▶ _ASSIGNMENT_:
When the line containing "# distributed-tracing" is reached, begin reproducing lines exactly and continue through the last line of the records below.
§ §
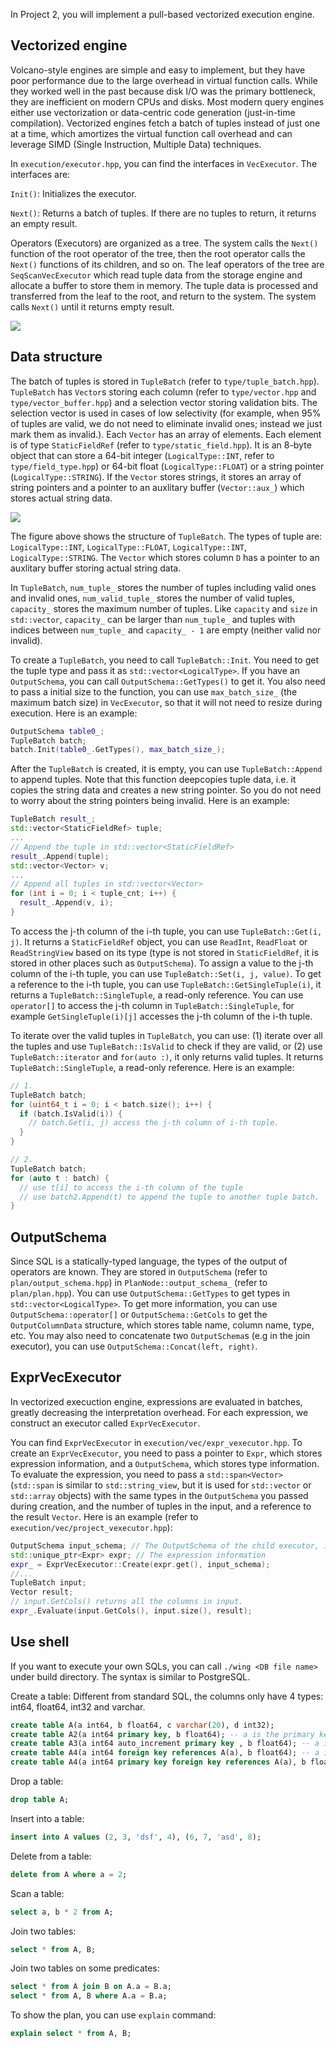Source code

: In Project 2, you will implement a pull-based vectorized execution engine.

## Vectorized engine

Volcano-style engines are simple and easy to implement, but they have poor performance due to the large overhead in virtual function calls. While they worked well in the past because disk I/O was the primary bottleneck, they are inefficient on modern CPUs and disks. Most modern query engines either use vectorization or data-centric code generation (just-in-time compilation). Vectorized engines fetch a batch of tuples instead of just one at a time, which amortizes the virtual function call overhead and can leverage SIMD (Single Instruction, Multiple Data) techniques.

In `execution/executor.hpp`, you can find the interfaces in `VecExecutor`. The interfaces are:

`Init()`: Initializes the executor.

`Next()`: Returns a batch of tuples. If there are no tuples to return, it returns an empty result.

Operators (Executors) are organized as a tree. The system calls the `Next()` function of the root operator of the tree, then the root operator calls the `Next()` functions of its children, and so on. The leaf operators of the tree are `SeqScanVecExecutor` which read tuple data from the storage engine and allocate a buffer to store them in memory. The tuple data is processed and transferred from the leaf to the root, and return to the system. The system calls `Next()` until it returns empty result.

![](pics/operatortree.png)

## Data structure

The batch of tuples is stored in `TupleBatch` (refer to `type/tuple_batch.hpp`). `TupleBatch` has `Vector`s storing each column (refer to `type/vector.hpp` and `type/vector_buffer.hpp`) and a selection vector storing validation bits. The selection vector is used in cases of low selectivity (for example, when 95\% of tuples are valid, we do not need to eliminate invalid ones; instead we just mark them as invalid.). Each `Vector` has an array of elements. Each element is of type `StaticFieldRef` (refer to `type/static_field.hpp`). It is an 8-byte object that can store a 64-bit integer (`LogicalType::INT`, refer to `type/field_type.hpp`) or 64-bit float (`LogicalType::FLOAT`) or a string pointer (`LogicalType::STRING`). If the `Vector` stores strings, it stores an array of string pointers and a pointer to an auxlitary buffer (`Vector::aux_`) which stores actual string data.

![](pics/tuplebatch.png)

The figure above shows the structure of `TupleBatch`. The types of tuple are: `LogicalType::INT`, `LogicalType::FLOAT`, `LogicalType::INT`, `LogicalType::STRING`. The `Vector` which stores column `D` has a pointer to an auxlitary buffer storing actual string data.

In `TupleBatch`, `num_tuple_` stores the number of tuples including valid ones and invalid ones, `num_valid_tuple_` stores the number of valid tuples, `capacity_` stores the maximum number of tuples. Like `capacity` and `size` in `std::vector`, `capacity_` can be larger than `num_tuple_` and tuples with indices between `num_tuple_` and `capacity_ - 1` are empty (neither valid nor invalid).

To create a `TupleBatch`, you need to call `TupleBatch::Init`. You need to get the tuple type and pass it as `std::vector<LogicalType>`. If you have an `OutputSchema`, you can call `OutputSchema::GetTypes()` to get it. You also need to pass a initial size to the function, you can use `max_batch_size_` (the maximum batch size) in `VecExecutor`, so that it will not need to resize during execution. Here is an example:

```c++
OutputSchema table0_;
TupleBatch batch;
batch.Init(table0_.GetTypes(), max_batch_size_);
```

After the `TupleBatch` is created, it is empty, you can use `TupleBatch::Append` to append tuples. Note that this function deepcopies tuple data, i.e. it copies the string data and creates a new string pointer. So you do not need to worry about the string pointers being invalid. Here is an example:

```c++
TupleBatch result_;
std::vector<StaticFieldRef> tuple;
...
// Append the tuple in std::vector<StaticFieldRef>
result_.Append(tuple);
std::vector<Vector> v;
...
// Append all tuples in std::vector<Vector>
for (int i = 0; i < tuple_cnt; i++) {
  result_.Append(v, i);
}
```

To access the j-th column of the i-th tuple, you can use `TupleBatch::Get(i, j)`. It returns a `StaticFieldRef` object, you can use `ReadInt`, `ReadFloat` or `ReadStringView` based on its type (type is not stored in `StaticFieldRef`, it is stored in other places such as `OutputSchema`). To assign a value to the j-th column of the i-th tuple, you can use `TupleBatch::Set(i, j, value)`. To get a reference to the i-th tuple, you can use `TupleBatch::GetSingleTuple(i)`, it returns a `TupleBatch::SingleTuple`, a read-only reference. You can use `operator[]` to access the j-th column in `TupleBatch::SingleTuple`, for example `GetSingleTuple(i)[j]` accesses the j-th column of the i-th tuple.

To iterate over the valid tuples in `TupleBatch`, you can use: (1) iterate over all the tuples and use `TupleBatch::IsValid` to check if they are valid, or (2) use `TupleBatch::iterator` and `for(auto :)`, it only returns valid tuples. It returns `TupleBatch::SingleTuple`, a read-only reference. Here is an example:

```c++
// 1.
TupleBatch batch;
for (uint64_t i = 0; i < batch.size(); i++) {
  if (batch.IsValid(i)) {
    // batch.Get(i, j) access the j-th column of i-th tuple.
  }
}

// 2.
TupleBatch batch;
for (auto t : batch) {
  // use t[i] to access the i-th column of the tuple
  // use batch2.Append(t) to append the tuple to another tuple batch.
}

```


## OutputSchema

Since SQL is a statically-typed language, the types of the output of operators are known. They are stored in `OutputSchema` (refer to `plan/output_schema.hpp`) in `PlanNode::output_schema_` (refer to `plan/plan.hpp`). You can use `OutputSchema::GetTypes` to get types in `std::vector<LogicalType>`. To get more information, you can use `OutputSchema::operator[]` or `OutputSchema::GetCols` to get the `OutputColumnData` structure, which stores table name, column name, type, etc. You may also need to concatenate two `OutputSchema`s (e.g in the join executor), you can use `OutputSchema::Concat(left, right)`.

## ExprVecExecutor

In vectorized execuction engine, expressions are evaluated in batches, greatly decreasing the interpretation overhead. For each expression, we construct an executor called `ExprVecExecutor`.

You can find `ExprVecExecutor` in `execution/vec/expr_vexecutor.hpp`. To create an `ExprVecExecutor`, you need to pass a pointer to `Expr`, which stores expression information, and a `OutputSchema`, which stores type information. To evaluate the expression, you need to pass a `std::span<Vector>` (`std::span` is similar to `std::string_view`, but it is used for `std::vector` or `std::array` objects) with the same types in the `OutputSchema` you passed during creation, and the number of tuples in the input, and a reference to the result `Vector`. Here is an example (refer to `execution/vec/project_vexecutor.hpp`):

```c++
OutputSchema input_schema; // The OutputSchema of the child executor, it has the type of input tuples.
std::unique_ptr<Expr> expr; // The expression information
expr_ = ExprVecExecutor::Create(expr.get(), input_schema);
//...
TupleBatch input;
Vector result;
// input.GetCols() returns all the columns in input.
expr_.Evaluate(input.GetCols(), input.size(), result);
```

## Use shell

If you want to execute your own SQLs, you can call `./wing <DB file name>` under build directory. The syntax is similar to PostgreSQL.

Create a table: Different from standard SQL, the columns only have 4 types: int64, float64, int32 and varchar.

```sql
create table A(a int64, b float64, c varchar(20), d int32);
create table A2(a int64 primary key, b float64); -- a is the primary key of A2
create table A3(a int64 auto_increment primary key , b float64); -- a is the primary key and it is an auto_increment value (you can always pass 0 to it while inserting and it is automatically set to 1, 2, 3, 4....)
create table A4(a int64 foreign key references A(a), b float64); -- a is a foreign key referencing A(a).
create table A4(a int64 primary key foreign key references A(a), b float64); -- a is a foreign key referencing A(a) and it is the primary key of A5.
```

Drop a table:

```sql
drop table A;
```

Insert into a table:

```sql
insert into A values (2, 3, 'dsf', 4), (6, 7, 'asd', 8);
```

Delete from a table:

```sql
delete from A where a = 2;
```

Scan a table:

```sql
select a, b * 2 from A;
```

Join two tables:

```sql
select * from A, B;
```

Join two tables on some predicates:

```sql
select * from A join B on A.a = B.a;
select * from A, B where A.a = B.a;
```

To show the plan, you can use `explain` command:

```sql
explain select * from A, B;
```
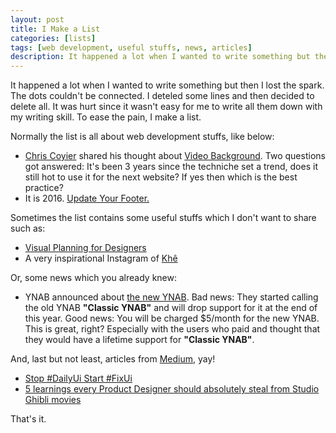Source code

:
 ```yaml
---
layout: post
title: I Make a List
categories: [lists]
tags: [web development, useful stuffs, news, articles]
description: It happened a lot when I wanted to write something but then I lost the spark.
---
```



It happened a lot when I wanted to write something but then I lost the spark. The dots couldn't be connected. I deteled some lines and then decided to delete all. It was hurt since it wasn't easy for me to write all them down with my writing skill. To ease the pain, I make a list.

Normally the list is all about web development stuffs, like below:

* [Chris Coyier](https://css-tricks.com/) shared his thought about [Video Background](https://css-tricks.com/should-i-use-a-video-as-a-background/). Two questions got answered: It's been 3 years since the techniche set a trend, does it still hot to use it for the next website? If yes then which is the best practice?
* It is 2016. [Update Your Footer.](http://updateyourfooter.com/)

Sometimes the list contains some useful stuffs which I don't want to share such as:

* [Visual Planning for Designers](http://blog.invisionapp.com/visual-planning-for-designers/)
* A very inspirational Instagram of [Khê](https://www.instagram.com/lamkhe/)

Or, some news which you already knew:

* YNAB announced about [the new YNAB](http://www.youneedabudget.com/blog/post/the-new-ynab-is-here). Bad news: They started calling the old YNAB __"Classic YNAB"__ and will drop support for it at the end of this year. Good news: You will be charged $5/month for the new YNAB. This is great, right? Especially with the users who paid and thought that they would have a lifetime support for __"Classic YNAB"__.

And, last but not least, articles from [Medium](http://www.medium.com/), yay!

* [Stop #DailyUi Start #FixUi](https://medium.com/swlh/stop-dailyui-start-fixui-e685acc6858f#.z2z90qf7p)
* [5 learnings every Product Designer should absolutely steal from Studio Ghibli movies](https://medium.com/white-space/5-learnings-every-product-designer-should-absolutely-steal-from-studio-ghibli-movies-6c3971fffa0#.r2jve8v7p)

That's it.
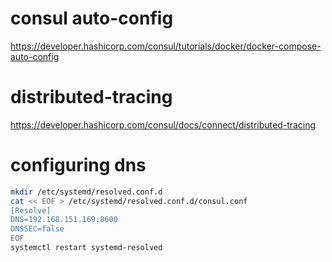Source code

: # consul auto-config
https://developer.hashicorp.com/consul/tutorials/docker/docker-compose-auto-config

# distributed-tracing
https://developer.hashicorp.com/consul/docs/connect/distributed-tracing


# configuring dns

```bash
mkdir /etc/systemd/resolved.conf.d
cat << EOF > /etc/systemd/resolved.conf.d/consul.conf
[Resolve]
DNS=192.168.151.169:8600
DNSSEC=false
EOF
systemctl restart systemd-resolved
```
§ §
▶ _WRITTEN SOLUTION_:
# distributed-tracing
https://developer.hashicorp.com/consul/docs/connect/distributed-tracing


# configuring dns

```bash
mkdir /etc/systemd/resolved.conf.d
cat << EOF > /etc/systemd/resolved.conf.d/consul.conf
[Resolve]
DNS=192.168.151.169:8600
DNSSEC=false
EOF
systemctl restart systemd-resolved
```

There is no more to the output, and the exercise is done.